> [Exercise instructions]
Your answer is the lines below, exactly, from the one that contains "B.Sc. thesis co-supervisor |" through the one that contains "thesis supervisor |", both included.

========================

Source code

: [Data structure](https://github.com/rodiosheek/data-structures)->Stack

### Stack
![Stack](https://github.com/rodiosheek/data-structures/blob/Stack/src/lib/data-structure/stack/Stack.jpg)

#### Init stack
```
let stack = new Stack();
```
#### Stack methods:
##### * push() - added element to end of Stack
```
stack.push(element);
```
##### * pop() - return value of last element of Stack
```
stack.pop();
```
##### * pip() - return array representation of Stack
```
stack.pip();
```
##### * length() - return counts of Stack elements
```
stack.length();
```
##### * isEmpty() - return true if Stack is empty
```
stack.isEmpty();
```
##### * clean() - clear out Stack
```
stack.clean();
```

========================

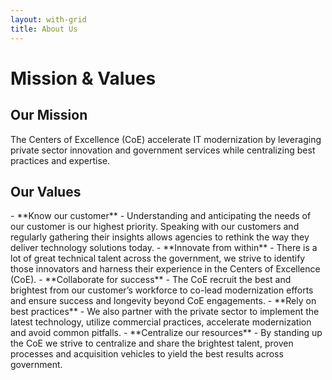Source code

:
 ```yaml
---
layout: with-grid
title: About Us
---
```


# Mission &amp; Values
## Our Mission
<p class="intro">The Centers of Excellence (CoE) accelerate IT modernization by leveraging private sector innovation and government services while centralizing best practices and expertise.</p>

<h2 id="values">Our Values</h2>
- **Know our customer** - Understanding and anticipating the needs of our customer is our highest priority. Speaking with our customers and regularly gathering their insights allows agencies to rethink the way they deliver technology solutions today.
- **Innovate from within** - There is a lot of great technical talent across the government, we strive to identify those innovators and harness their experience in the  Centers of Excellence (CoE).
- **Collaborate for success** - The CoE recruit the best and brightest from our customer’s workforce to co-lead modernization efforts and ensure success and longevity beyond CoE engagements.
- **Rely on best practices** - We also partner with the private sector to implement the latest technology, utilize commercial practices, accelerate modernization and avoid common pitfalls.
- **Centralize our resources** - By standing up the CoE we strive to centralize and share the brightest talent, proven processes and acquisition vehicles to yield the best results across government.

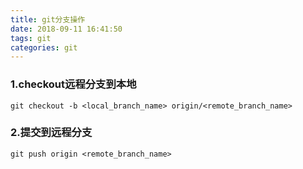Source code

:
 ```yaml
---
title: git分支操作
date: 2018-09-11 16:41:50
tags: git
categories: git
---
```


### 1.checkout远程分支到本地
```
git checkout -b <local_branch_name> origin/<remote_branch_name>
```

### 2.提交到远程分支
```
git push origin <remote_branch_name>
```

========================

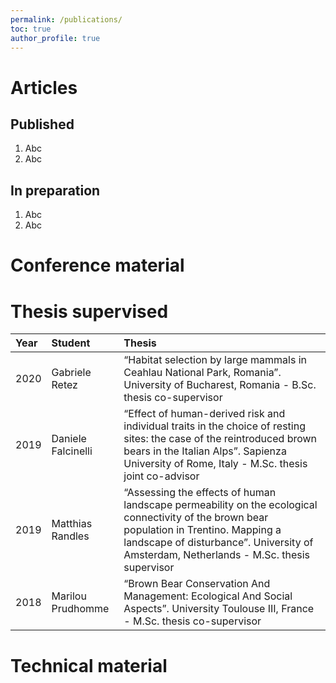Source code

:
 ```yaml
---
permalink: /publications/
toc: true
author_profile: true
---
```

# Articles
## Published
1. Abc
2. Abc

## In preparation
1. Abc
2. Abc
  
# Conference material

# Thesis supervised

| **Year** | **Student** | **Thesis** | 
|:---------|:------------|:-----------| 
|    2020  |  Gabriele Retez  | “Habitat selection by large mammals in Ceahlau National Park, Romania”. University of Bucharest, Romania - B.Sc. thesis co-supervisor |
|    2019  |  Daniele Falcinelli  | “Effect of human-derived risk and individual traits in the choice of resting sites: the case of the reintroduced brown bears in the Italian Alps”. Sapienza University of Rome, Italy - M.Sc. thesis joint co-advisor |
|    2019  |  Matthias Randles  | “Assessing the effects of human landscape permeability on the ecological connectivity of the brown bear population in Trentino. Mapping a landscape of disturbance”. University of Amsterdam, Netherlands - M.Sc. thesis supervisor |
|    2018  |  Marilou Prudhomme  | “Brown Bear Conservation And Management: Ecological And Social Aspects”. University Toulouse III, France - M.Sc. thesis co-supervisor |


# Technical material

========================

> [Task output]
|    2020  |  Gabriele Retez  | “Habitat selection by large mammals in Ceahlau National Park, Romania”. University of Bucharest, Romania - B.Sc. thesis co-supervisor |
|    2019  |  Daniele Falcinelli  | “Effect of human-derived risk and individual traits in the choice of resting sites: the case of the reintroduced brown bears in the Italian Alps”. Sapienza University of Rome, Italy - M.Sc. thesis joint co-advisor |
|    2019  |  Matthias Randles  | “Assessing the effects of human landscape permeability on the ecological connectivity of the brown bear population in Trentino. Mapping a landscape of disturbance”. University of Amsterdam, Netherlands - M.Sc. thesis supervisor |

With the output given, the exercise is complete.